■ What needs to be done ■
From the listing below, copy each line where "close" occurs.

■ Record set ■

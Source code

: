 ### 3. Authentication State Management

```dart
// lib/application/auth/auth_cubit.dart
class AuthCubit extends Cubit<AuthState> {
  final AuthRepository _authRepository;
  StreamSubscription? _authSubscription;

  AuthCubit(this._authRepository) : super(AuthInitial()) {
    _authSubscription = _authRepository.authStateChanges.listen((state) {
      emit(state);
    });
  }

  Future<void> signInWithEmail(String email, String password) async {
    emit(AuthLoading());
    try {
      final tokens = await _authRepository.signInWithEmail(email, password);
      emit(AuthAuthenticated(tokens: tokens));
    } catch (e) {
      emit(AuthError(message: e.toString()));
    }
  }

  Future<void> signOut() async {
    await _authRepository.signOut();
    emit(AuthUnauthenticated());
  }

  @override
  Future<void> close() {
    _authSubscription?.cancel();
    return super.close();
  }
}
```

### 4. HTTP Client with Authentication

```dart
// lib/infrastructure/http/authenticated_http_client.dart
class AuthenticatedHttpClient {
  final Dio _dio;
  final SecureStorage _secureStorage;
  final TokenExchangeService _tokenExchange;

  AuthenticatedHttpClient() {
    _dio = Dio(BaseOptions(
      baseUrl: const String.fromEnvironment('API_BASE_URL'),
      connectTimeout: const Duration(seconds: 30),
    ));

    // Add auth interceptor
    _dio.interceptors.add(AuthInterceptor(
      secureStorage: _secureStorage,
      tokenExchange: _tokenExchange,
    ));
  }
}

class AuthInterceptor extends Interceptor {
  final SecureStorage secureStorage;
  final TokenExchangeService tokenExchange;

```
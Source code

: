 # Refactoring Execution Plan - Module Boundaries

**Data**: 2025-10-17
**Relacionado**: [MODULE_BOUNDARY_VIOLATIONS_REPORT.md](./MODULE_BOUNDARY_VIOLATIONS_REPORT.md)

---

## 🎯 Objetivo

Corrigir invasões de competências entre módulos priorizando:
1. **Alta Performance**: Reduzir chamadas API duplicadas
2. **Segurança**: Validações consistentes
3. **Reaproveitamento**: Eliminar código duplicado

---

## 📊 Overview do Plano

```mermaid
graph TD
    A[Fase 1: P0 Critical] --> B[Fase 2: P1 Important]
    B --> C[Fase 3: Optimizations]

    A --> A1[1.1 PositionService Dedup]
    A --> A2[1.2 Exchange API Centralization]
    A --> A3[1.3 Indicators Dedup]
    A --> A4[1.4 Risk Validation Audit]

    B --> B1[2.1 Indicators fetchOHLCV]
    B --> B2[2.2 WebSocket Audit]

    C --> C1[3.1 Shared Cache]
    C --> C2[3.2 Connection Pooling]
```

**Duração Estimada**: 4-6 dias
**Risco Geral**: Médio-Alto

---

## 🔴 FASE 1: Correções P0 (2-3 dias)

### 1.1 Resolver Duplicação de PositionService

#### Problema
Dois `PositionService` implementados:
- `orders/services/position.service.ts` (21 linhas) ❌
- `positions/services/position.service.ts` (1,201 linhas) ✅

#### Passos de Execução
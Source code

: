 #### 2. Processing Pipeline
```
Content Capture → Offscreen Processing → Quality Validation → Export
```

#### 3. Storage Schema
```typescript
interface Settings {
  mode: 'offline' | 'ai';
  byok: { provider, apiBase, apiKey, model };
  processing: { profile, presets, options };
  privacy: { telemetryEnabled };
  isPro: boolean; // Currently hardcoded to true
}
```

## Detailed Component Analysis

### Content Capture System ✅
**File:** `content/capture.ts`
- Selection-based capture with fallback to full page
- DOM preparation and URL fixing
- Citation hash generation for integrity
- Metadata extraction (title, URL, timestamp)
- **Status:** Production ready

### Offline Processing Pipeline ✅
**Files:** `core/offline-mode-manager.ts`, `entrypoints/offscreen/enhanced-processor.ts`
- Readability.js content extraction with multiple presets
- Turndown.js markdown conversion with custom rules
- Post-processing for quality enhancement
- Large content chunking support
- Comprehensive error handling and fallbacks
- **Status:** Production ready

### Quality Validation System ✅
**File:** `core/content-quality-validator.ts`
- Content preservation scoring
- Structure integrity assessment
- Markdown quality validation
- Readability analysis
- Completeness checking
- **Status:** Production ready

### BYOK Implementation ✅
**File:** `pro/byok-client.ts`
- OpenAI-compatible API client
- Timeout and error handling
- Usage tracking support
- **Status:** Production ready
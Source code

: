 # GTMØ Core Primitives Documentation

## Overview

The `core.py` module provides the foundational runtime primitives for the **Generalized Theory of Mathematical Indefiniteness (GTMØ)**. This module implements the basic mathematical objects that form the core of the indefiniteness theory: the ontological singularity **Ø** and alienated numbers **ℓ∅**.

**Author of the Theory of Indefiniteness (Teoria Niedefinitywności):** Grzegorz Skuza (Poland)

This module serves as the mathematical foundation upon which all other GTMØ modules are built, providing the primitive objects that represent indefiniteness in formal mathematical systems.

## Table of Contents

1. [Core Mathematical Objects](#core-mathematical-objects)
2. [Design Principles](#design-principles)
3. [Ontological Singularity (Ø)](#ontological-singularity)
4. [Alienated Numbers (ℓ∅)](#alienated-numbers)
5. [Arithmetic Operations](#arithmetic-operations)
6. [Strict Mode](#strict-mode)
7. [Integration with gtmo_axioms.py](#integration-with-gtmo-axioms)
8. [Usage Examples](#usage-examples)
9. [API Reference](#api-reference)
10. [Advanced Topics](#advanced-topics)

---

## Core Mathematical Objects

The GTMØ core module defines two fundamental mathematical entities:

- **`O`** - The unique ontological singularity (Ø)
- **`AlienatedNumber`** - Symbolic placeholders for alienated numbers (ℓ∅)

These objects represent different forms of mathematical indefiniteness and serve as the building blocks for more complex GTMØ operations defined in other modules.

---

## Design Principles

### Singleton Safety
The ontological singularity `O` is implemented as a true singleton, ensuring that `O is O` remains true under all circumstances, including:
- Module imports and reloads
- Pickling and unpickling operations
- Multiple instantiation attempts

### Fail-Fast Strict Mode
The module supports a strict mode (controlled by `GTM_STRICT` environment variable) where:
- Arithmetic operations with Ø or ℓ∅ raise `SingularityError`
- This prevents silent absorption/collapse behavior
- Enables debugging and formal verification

■ Response ■
  Future<void> close() {
    return super.close();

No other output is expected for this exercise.